Publié : sam. 05 déc. 2015, 19:03
par etienne lorant
D'autres manifestants ont remplacé les premiers...

Au moins un millier de personnes ont manifesté samedi à Paris, plusieurs centaines d'autres en régions, contre le chômage et la précarité, une démarche se voulant cette année plus particulièrement dirigée contre les récentes actions de patrons. A Paris, «2 à 3.000 manifestants», ensuite estimés à 8.000 par les organisateurs, 850 selon la police, ont défilé de la Place Stalingrad, dans le Xe arrondissement, à la place de Clichy (XVIIIe), à l'appel de plusieurs organisations (AC, Apeis, CGT Chômeurs, MNCP, CIP-IDH, CGT Spectacle...).
«Hollande, l'autre pays du chômage»

Autre cible du mécontentement pour cette 12e édition de la manifestation des chômeurs et précaires: le gouvernement. «Hollande, l'autre pays du chômage», pouvait-on lire sur la banderole en début de cortège.

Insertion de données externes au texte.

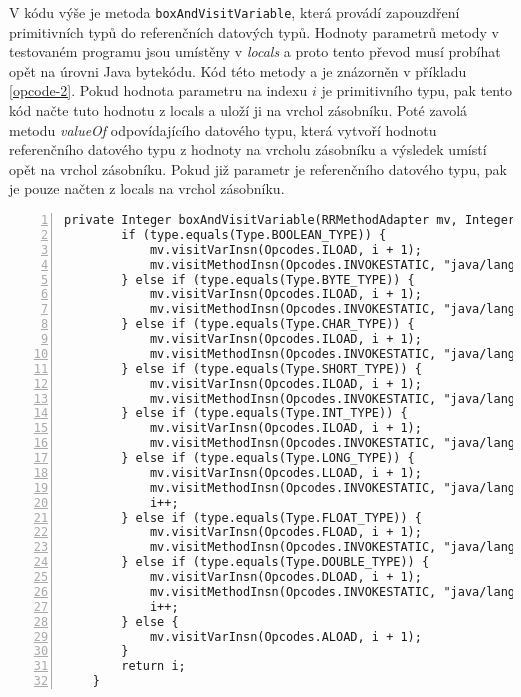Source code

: V kódu výše je metoda \texttt{boxAndVisitVariable}, která provádí zapouzdření primitivních typů do referenčních datových typů. Hodnoty parametrů metody v testovaném programu jsou umístěny v \textit{locals} a proto tento převod musí probíhat opět na úrovni Java bytekódu. Kód této metody a je znázorněn v příkladu \ref{opcode-2}. Pokud hodnota parametru na indexu $i$ je primitivního typu, pak tento kód načte tuto hodnotu z locals a uloží ji na vrchol zásobníku. Poté zavolá metodu \textit{valueOf} odpovídajícího datového typu, která vytvoří hodnotu referenčního datového typu z hodnoty na vrcholu zásobníku a výsledek umístí opět na vrchol zásobníku. Pokud již parametr je referenčního datového typu, pak je pouze načten z locals na vrchol zásobníku. 

\begin{lstlisting}[frame=none, numbers=left, xleftmargin=1cm, label=opcode-1, caption=Metoda zajišťující zapouzdření primitivních datových typů.]
private Integer boxAndVisitVariable(RRMethodAdapter mv, Integer i, Type type) {
		if (type.equals(Type.BOOLEAN_TYPE)) {
			mv.visitVarInsn(Opcodes.ILOAD, i + 1);
			mv.visitMethodInsn(Opcodes.INVOKESTATIC, "java/lang/Boolean", "valueOf", "(Z)Ljava/lang/Boolean;", false);
		} else if (type.equals(Type.BYTE_TYPE)) {
			mv.visitVarInsn(Opcodes.ILOAD, i + 1);
			mv.visitMethodInsn(Opcodes.INVOKESTATIC, "java/lang/Byte", "valueOf", "(B)Ljava/lang/Byte;", false);
		} else if (type.equals(Type.CHAR_TYPE)) {
			mv.visitVarInsn(Opcodes.ILOAD, i + 1);
			mv.visitMethodInsn(Opcodes.INVOKESTATIC, "java/lang/Character", "valueOf", "(C)Ljava/lang/Character;", false);
		} else if (type.equals(Type.SHORT_TYPE)) {
			mv.visitVarInsn(Opcodes.ILOAD, i + 1);
			mv.visitMethodInsn(Opcodes.INVOKESTATIC, "java/lang/Short", "valueOf", "(S)Ljava/lang/Short;", false);
		} else if (type.equals(Type.INT_TYPE)) {
			mv.visitVarInsn(Opcodes.ILOAD, i + 1);
			mv.visitMethodInsn(Opcodes.INVOKESTATIC, "java/lang/Integer", "valueOf", "(I)Ljava/lang/Integer;", false);
		} else if (type.equals(Type.LONG_TYPE)) {
			mv.visitVarInsn(Opcodes.LLOAD, i + 1);
			mv.visitMethodInsn(Opcodes.INVOKESTATIC, "java/lang/Long", "valueOf", "(J)Ljava/lang/Long;", false);
			i++;
		} else if (type.equals(Type.FLOAT_TYPE)) {
			mv.visitVarInsn(Opcodes.FLOAD, i + 1);
			mv.visitMethodInsn(Opcodes.INVOKESTATIC, "java/lang/Float", "valueOf", "(F)Ljava/lang/Float;", false);
		} else if (type.equals(Type.DOUBLE_TYPE)) {
			mv.visitVarInsn(Opcodes.DLOAD, i + 1);
			mv.visitMethodInsn(Opcodes.INVOKESTATIC, "java/lang/Double", "valueOf", "(D)Ljava/lang/Double;", false);
			i++;
		} else {
			mv.visitVarInsn(Opcodes.ALOAD, i + 1);
		}
		return i;
	}
\end{lstlisting}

Pour Pierre Laurent, secrétaire national du Parti communiste français (PCF), qui défilait, «cette manifestation prend une importance d'autant plus grande au vu du contexte actuel, alors que des milliards d'euros sont reversés dans les caisses patronales». «Cette manifestation est aussi une riposte à l'action du MEDEF toute la semaine passée», a-t-il déclaré.

«La loi Macron va participer de la dégradation des conditions des travailleurs du dimanche et du soir, et cette manifestation est l'occasion de dénoncer aussi cela», a affirmé Jérôme Gleizes, conseiller de Paris et membre du Groupe écologiste de Paris.

«Actuellement, j'ai deux contrats et j'arrive à 20h par semaine et 500 euros de salaire par mois: ce n'est pas vivable», déplore Fred, travailleur dans l'animation. «On parle d'abrogation des 35 heures mais beaucoup aimeraient bien pouvoir travailler au moins ce nombre d'heures-là », ajoute-t-il.